West Virginia’s economic future depends in part on expanding opportunities for clean energy. Our citizens understand it, business leaders demand it and expert research confirms it. Now it is up to Congress to act on it.
The U.S. Senate is considering whether to advance a package of clean energy incentives that would yield significant economic benefits for West Virginians —both in terms of job gains and by avoiding economic losses that are sure to follow if these policies do not pass.
Just as West Virginians are interested in being part of a more sustainable future, as demonstrated by polling showing 95% of voters support expanding clean energy production, the marketplace is also demanding action.

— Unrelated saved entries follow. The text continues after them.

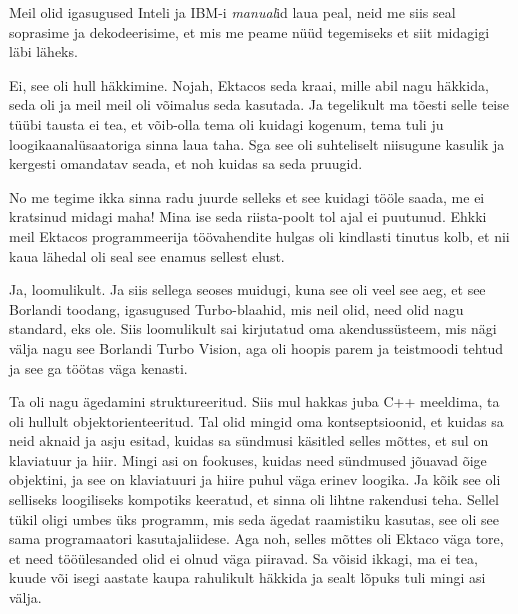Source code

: Meil olid igasugused Inteli ja IBM-i \emph{manual}id laua peal, neid me siis 
seal soprasime ja dekodeerisime, et mis me peame nüüd tegemiseks et siit 
midagigi läbi läheks. 



Ei, see oli hull häkkimine. Nojah, Ektacos seda kraai, mille abil nagu häkkida, 
seda oli ja meil meil oli võimalus seda kasutada. Ja tegelikult ma tõesti selle 
teise tüübi  tausta ei tea, et võib-olla tema oli  kuidagi kogenum, tema tuli 
ju loogikaanalüsaatoriga sinna laua taha. Sga see oli suhteliselt niisugune 
kasulik ja kergesti omandatav seada, et noh kuidas sa seda pruugid. 


No me tegime ikka sinna radu juurde selleks et see kuidagi tööle saada, me ei 
kratsinud midagi maha! Mina ise seda riista-poolt tol ajal ei puutunud. Ehkki 
meil Ektacos programmeerija töövahendite hulgas oli kindlasti tinutus kolb, et 
nii kaua lähedal oli seal see enamus sellest elust. 



Ja, loomulikult. Ja siis sellega seoses muidugi, kuna  see oli veel see aeg, et 
 see Borlandi 
toodang, igasugused Turbo-blaahid, mis neil olid, need olid nagu  standard, eks 
ole. Siis loomulikult sai kirjutatud oma akendussüsteem, mis nägi välja nagu 
see Borlandi Turbo Vision, aga oli hoopis parem ja teistmoodi tehtud ja see ga töötas väga 
kenasti. 


Ta oli nagu ägedamini struktureeritud. Siis mul hakkas juba 
C++  meeldima, ta oli hullult objektorienteeritud. Tal olid 
mingid oma kontseptsioonid, et kuidas sa neid aknaid ja asju  esitad, kuidas sa 
sündmusi käsitled  selles mõttes, et sul on klaviatuur ja hiir. Mingi asi on 
fookuses, kuidas need sündmused jõuavad õige objektini, ja see on  klaviatuuri 
ja hiire puhul väga erinev loogika. Ja kõik see oli selliseks loogiliseks 
kompotiks keeratud, et sinna oli lihtne rakendusi teha. Sellel tükil oligi 
umbes üks programm, mis  seda ägedat raamistiku kasutas, see oli see sama 
programaatori kasutajaliidese. Aga noh, selles mõttes oli Ektaco väga tore, et 
need tööülesanded olid ei olnud väga piiravad. Sa võisid ikkagi, ma ei tea, 
kuude või isegi aastate kaupa rahulikult häkkida ja sealt lõpuks tuli mingi asi 
välja. 

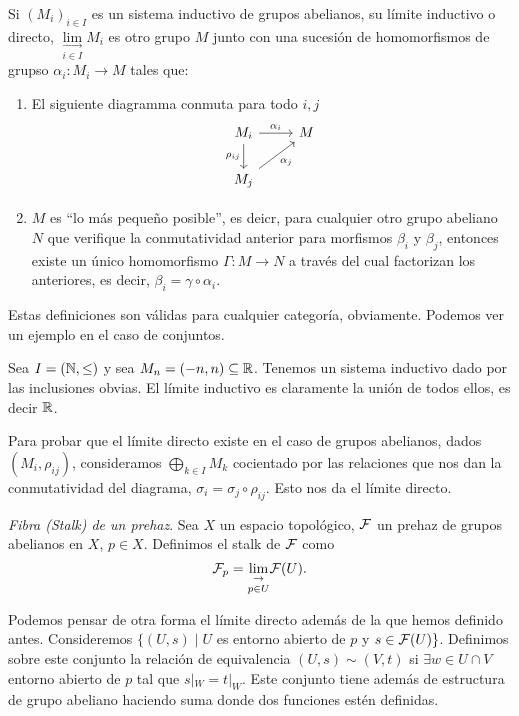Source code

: \documentclass[GA.tex]{subfiles}
\begin{document}
Si $(M_i)_{i\in I}$ es un sistema inductivo de grupos abelianos, su límite inductivo o directo, $\underset{i\in I}{\underset{\rightarrow}{\lim}}M_i$ es otro grupo $M$ junto con una sucesión de homomorfismos de grupso $\alpha_i:M_i\to M$ tales que:
\begin{enumerate}
\item El siguiente diagramma conmuta para todo $i,j$
\[
\begin{tikzcd}
M_i\arrow[r, "\alpha_i"]\arrow[d, "\rho_{ij}"'] & M\\
M_j\arrow[ur, "\alpha_j"'] &
\end{tikzcd}
\]
\item $M$ es ``lo más pequeño posible'', es deicr, para cualquier otro grupo abeliano $N$ que verifique la conmutatividad anterior para morfismos $\beta_i$ y $\beta_j$, entonces existe un único homomorfismo $\Gamma:M\to N$ a través del cual factorizan los anteriores, es decir, $\beta_i=\gamma\circ\alpha_i$. 
\end{enumerate} 

Estas definiciones son válidas para cualquier categoría, obviamente. Podemos ver un ejemplo en el caso de conjuntos. 

\begin{ej}
Sea $I=(\mathbb{N}, \leq)$ y sea $M_n=(-n,n)\subseteq\mathbb{R}$. Tenemos un sistema inductivo dado por las inclusiones obvias. El límite inductivo es claramente la unión de todos ellos, es decir $\mathbb{R}$. 
\end{ej}

Para probar que el límite directo existe en el caso de grupos abelianos, dados $(M_i,\rho_{ij})$, consideramos $\bigoplus_{k\in I}M_k$ cocientado por las relaciones que nos dan la conmutatividad del diagrama, $\sigma_i=\sigma_j\circ \rho_{ij}$. Esto nos da el límite directo.


\begin{defi}
\emph{Fibra (Stalk) de un prehaz}. Sea $X$ un espacio topológico, $\mathcal{F}$ un prehaz de grupos abelianos en $X$, $p\in X$. Definimos el stalk de $\mathcal{F}$ como
\[
\mathcal{F}_p=\underset{p\in U}{\underset{\rightarrow}{\lim}} \mathcal{F}(U).
\]
\end{defi}

Podemos pensar de otra forma el límite directo además de la que hemos definido antes. Consideremos $\{(U,s)\mid U$ es entorno abierto de $p$ y $s\in\mathcal{F}(U)\}$. Definimos sobre este conjunto la relación de equivalencia $(U,s)\sim (V,t)$ si $\exists w\in U\cap V$ entorno abierto de $p$ tal que $s|_W=t|_W$. Este conjunto tiene además de estructura de grupo abeliano haciendo suma donde dos funciones estén definidas. 
\end{document}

Clean energy is already informing the decisions of major new business prospects. Access to renewable energy was a key consideration in Nucor Steel’s recent decision for locating their proposed $2.7 billion facility in the state. If those renewable energy needs were not met, the state would have lost its single largest economic development project ever, according to public statements by Chris Beam, president of Appalachian Power, which provides electricity to half of West Virginia.

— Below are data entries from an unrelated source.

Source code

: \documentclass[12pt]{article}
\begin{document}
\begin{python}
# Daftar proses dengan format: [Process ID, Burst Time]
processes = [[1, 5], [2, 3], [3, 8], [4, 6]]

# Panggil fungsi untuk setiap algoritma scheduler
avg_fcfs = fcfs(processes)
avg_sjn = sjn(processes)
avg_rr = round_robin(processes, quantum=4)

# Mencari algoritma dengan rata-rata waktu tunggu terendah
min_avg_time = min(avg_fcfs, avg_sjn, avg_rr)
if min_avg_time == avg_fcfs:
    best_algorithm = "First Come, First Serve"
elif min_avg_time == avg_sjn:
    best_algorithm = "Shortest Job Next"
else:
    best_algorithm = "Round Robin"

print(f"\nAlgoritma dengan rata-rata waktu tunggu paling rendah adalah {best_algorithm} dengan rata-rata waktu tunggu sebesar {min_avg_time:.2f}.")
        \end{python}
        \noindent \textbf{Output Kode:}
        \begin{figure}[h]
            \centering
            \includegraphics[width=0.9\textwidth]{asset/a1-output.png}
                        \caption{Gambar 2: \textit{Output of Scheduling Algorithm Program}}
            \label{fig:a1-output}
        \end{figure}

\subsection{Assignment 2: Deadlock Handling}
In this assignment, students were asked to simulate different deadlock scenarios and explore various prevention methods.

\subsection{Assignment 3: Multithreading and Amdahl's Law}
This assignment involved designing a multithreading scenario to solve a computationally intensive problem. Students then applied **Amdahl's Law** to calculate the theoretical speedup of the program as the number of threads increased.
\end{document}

Nucor is not an isolated case, Beam said. Because one large manufacturer’s renewable energy needs could not be met, for example, their new project went elsewhere. The jobs lost with it were what he called “career jobs,” the types of jobs that could support a family, put kids through college and buy a home.

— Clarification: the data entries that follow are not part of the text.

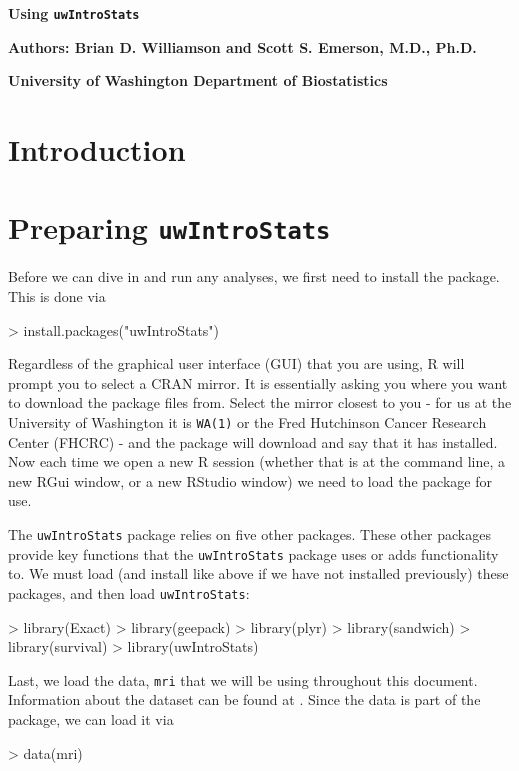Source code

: \documentclass[landscape]{article}
\renewenvironment{Schunk}{\vspace{\topsep}}{\vspace{\topsep}}
\begin{document}

\centerline{\large{\textbf{Using \texttt{uwIntroStats}}}}
\centerline{\textbf{Authors: Brian D. Williamson and Scott S. Emerson, M.D., Ph.D.}}
\centerline{\textbf{University of Washington Department of Biostatistics}}
\tableofcontents
\newpage
\section{Introduction}

\section{Preparing \texttt{uwIntroStats}}


\indent Before we can dive in and run any analyses, we first need to install the package. This is done via
\begin{Schunk}
\begin{Sinput}
> install.packages("uwIntroStats")
\end{Sinput}
\end{Schunk}


Regardless of the graphical user interface (GUI) that you are using, R will prompt you to select a CRAN mirror. It is essentially asking you where you want to download the package files from. Select the mirror closest to you - for us at the University of Washington it is \texttt{WA(1)} or the Fred Hutchinson Cancer Research Center (FHCRC) - and the package will download and say that it has installed. Now each time we open a new R session (whether that is at the command line, a new RGui window, or a new RStudio window) we need to load the package for use. 

The \texttt{uwIntroStats} package relies on five other packages. These other packages provide key functions that the \texttt{uwIntroStats} package uses or adds functionality to. We must load (and install like above if we have not installed previously) these packages, and then load \texttt{uwIntroStats}:
\begin{Schunk}
\begin{Sinput}
> library(Exact)
> library(geepack)
> library(plyr)
> library(sandwich)
> library(survival)
> library(uwIntroStats)
\end{Sinput}
\end{Schunk}

Last, we load the data, \texttt{mri} that we will be using throughout this document. Information about the dataset can be found at . Since the data is part of the package, we can load it via
\begin{Schunk}
\begin{Sinput}
> data(mri)
\end{Sinput}
\end{Schunk}
\end{document}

For some time, companies have been making promises to shareholders and customers to become more sustainable and provide benefits for the land, water and air that communities need to grow, including the power it takes to run their factories. By increasing its supply of clean power, West Virginia will better compete with surrounding states that are already positioning themselves to help companies meet their commitments.
In Congress, our own Sen. Joe Manchin has been pragmatically discussing federal incentives and investments that could help level the playing field for West Virginia. These incentives would build off the state’s energy foundation and support the full suite of clean energy options—natural gas plants that capture and store emissions underground, clean hydrogen, alongside wind and solar power. Other investments enhance West Virginia’s vast forest resources’ ability to absorb and store carbon from the atmosphere.
Manchin has rightly focused on what these actions by Congress mean for families in West Virginia facing ever-increasing economic uncertainty. So, in addition to increasing our state’s ability to attract new business, we wanted to quantify the positive job impact these clean energy incentives could also bring to our communities.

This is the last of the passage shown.